* **Records**
# # #

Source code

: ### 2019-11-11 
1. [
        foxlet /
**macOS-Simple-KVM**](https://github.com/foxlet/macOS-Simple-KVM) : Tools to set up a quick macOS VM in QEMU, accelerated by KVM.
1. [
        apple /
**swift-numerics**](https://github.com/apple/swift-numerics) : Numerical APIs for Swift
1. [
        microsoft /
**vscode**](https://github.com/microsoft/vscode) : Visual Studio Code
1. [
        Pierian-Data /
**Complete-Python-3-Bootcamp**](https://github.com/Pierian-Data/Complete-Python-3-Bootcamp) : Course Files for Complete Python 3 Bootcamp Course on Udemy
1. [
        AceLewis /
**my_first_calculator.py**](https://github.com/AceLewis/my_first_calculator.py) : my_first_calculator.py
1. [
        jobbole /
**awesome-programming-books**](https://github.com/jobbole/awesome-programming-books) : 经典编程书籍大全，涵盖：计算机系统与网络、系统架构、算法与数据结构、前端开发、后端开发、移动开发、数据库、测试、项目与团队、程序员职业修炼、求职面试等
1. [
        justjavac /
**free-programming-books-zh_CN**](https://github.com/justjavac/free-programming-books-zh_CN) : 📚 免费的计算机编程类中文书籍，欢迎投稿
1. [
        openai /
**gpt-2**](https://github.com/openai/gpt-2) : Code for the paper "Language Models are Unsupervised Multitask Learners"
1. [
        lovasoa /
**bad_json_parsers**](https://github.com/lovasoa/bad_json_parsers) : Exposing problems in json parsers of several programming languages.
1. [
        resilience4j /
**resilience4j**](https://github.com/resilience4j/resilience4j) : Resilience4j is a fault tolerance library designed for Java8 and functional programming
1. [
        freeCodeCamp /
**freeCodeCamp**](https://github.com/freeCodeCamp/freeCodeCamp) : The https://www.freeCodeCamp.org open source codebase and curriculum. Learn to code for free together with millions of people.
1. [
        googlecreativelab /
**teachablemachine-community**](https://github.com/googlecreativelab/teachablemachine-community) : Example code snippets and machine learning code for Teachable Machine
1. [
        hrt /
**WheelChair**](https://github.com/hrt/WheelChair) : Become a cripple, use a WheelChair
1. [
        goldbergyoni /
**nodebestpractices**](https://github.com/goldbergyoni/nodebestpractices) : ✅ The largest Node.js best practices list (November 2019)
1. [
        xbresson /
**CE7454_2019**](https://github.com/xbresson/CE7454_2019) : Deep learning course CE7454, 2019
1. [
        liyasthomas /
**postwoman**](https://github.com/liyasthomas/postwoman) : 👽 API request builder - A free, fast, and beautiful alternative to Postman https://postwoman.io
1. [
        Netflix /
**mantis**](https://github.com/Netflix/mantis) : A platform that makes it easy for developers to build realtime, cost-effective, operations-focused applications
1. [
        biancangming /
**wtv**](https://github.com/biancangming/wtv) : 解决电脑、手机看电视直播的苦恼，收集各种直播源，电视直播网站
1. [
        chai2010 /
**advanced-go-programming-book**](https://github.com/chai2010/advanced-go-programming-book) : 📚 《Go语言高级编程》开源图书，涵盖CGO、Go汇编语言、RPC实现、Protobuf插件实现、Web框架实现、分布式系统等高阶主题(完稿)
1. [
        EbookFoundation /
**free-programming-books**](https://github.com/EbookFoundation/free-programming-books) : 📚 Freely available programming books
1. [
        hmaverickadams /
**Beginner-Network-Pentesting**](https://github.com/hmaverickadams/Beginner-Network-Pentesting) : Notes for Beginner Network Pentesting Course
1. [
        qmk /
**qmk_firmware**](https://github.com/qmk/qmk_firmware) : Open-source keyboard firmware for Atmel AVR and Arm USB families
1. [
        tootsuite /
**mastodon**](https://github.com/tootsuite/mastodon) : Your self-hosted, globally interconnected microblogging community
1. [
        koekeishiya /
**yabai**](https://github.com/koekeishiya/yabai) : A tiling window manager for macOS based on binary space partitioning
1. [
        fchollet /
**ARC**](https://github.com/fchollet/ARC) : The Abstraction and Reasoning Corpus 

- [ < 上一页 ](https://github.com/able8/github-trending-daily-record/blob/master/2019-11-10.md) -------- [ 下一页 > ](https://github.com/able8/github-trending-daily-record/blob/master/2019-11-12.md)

# # #

* **Work instructions**
All of the entries should be transcribed exactly as they appear.

* **Solution to this task**
Source code

: ### 2019-11-11 
1. [
        foxlet /
**macOS-Simple-KVM**](https://github.com/foxlet/macOS-Simple-KVM) : Tools to set up a quick macOS VM in QEMU, accelerated by KVM.
1. [
        apple /
**swift-numerics**](https://github.com/apple/swift-numerics) : Numerical APIs for Swift
1. [
        microsoft /
**vscode**](https://github.com/microsoft/vscode) : Visual Studio Code
1. [
        Pierian-Data /
**Complete-Python-3-Bootcamp**](https://github.com/Pierian-Data/Complete-Python-3-Bootcamp) : Course Files for Complete Python 3 Bootcamp Course on Udemy
1. [
        AceLewis /
**my_first_calculator.py**](https://github.com/AceLewis/my_first_calculator.py) : my_first_calculator.py
1. [
        jobbole /
**awesome-programming-books**](https://github.com/jobbole/awesome-programming-books) : 经典编程书籍大全，涵盖：计算机系统与网络、系统架构、算法与数据结构、前端开发、后端开发、移动开发、数据库、测试、项目与团队、程序员职业修炼、求职面试等
1. [
        justjavac /
**free-programming-books-zh_CN**](https://github.com/justjavac/free-programming-books-zh_CN) : 📚 免费的计算机编程类中文书籍，欢迎投稿
1. [
        openai /
**gpt-2**](https://github.com/openai/gpt-2) : Code for the paper "Language Models are Unsupervised Multitask Learners"
1. [
        lovasoa /
**bad_json_parsers**](https://github.com/lovasoa/bad_json_parsers) : Exposing problems in json parsers of several programming languages.
1. [
        resilience4j /
**resilience4j**](https://github.com/resilience4j/resilience4j) : Resilience4j is a fault tolerance library designed for Java8 and functional programming
1. [
        freeCodeCamp /
**freeCodeCamp**](https://github.com/freeCodeCamp/freeCodeCamp) : The https://www.freeCodeCamp.org open source codebase and curriculum. Learn to code for free together with millions of people.
1. [
        googlecreativelab /
**teachablemachine-community**](https://github.com/googlecreativelab/teachablemachine-community) : Example code snippets and machine learning code for Teachable Machine
1. [
        hrt /
**WheelChair**](https://github.com/hrt/WheelChair) : Become a cripple, use a WheelChair
1. [
        goldbergyoni /
**nodebestpractices**](https://github.com/goldbergyoni/nodebestpractices) : ✅ The largest Node.js best practices list (November 2019)
1. [
        xbresson /
**CE7454_2019**](https://github.com/xbresson/CE7454_2019) : Deep learning course CE7454, 2019
1. [
        liyasthomas /
**postwoman**](https://github.com/liyasthomas/postwoman) : 👽 API request builder - A free, fast, and beautiful alternative to Postman https://postwoman.io
1. [
        Netflix /
**mantis**](https://github.com/Netflix/mantis) : A platform that makes it easy for developers to build realtime, cost-effective, operations-focused applications
1. [
        biancangming /
**wtv**](https://github.com/biancangming/wtv) : 解决电脑、手机看电视直播的苦恼，收集各种直播源，电视直播网站
1. [
        chai2010 /
**advanced-go-programming-book**](https://github.com/chai2010/advanced-go-programming-book) : 📚 《Go语言高级编程》开源图书，涵盖CGO、Go汇编语言、RPC实现、Protobuf插件实现、Web框架实现、分布式系统等高阶主题(完稿)
1. [
        EbookFoundation /
**free-programming-books**](https://github.com/EbookFoundation/free-programming-books) : 📚 Freely available programming books
1. [
        hmaverickadams /
**Beginner-Network-Pentesting**](https://github.com/hmaverickadams/Beginner-Network-Pentesting) : Notes for Beginner Network Pentesting Course
1. [
        qmk /
**qmk_firmware**](https://github.com/qmk/qmk_firmware) : Open-source keyboard firmware for Atmel AVR and Arm USB families
1. [
        tootsuite /
**mastodon**](https://github.com/tootsuite/mastodon) : Your self-hosted, globally interconnected microblogging community
1. [
        koekeishiya /
**yabai**](https://github.com/koekeishiya/yabai) : A tiling window manager for macOS based on binary space partitioning
1. [
        fchollet /
**ARC**](https://github.com/fchollet/ARC) : The Abstraction and Reasoning Corpus 

- [ < 上一页 ](https://github.com/able8/github-trending-daily-record/blob/master/2019-11-10.md) -------- [ 下一页 > ](https://github.com/able8/github-trending-daily-record/blob/master/2019-11-12.md)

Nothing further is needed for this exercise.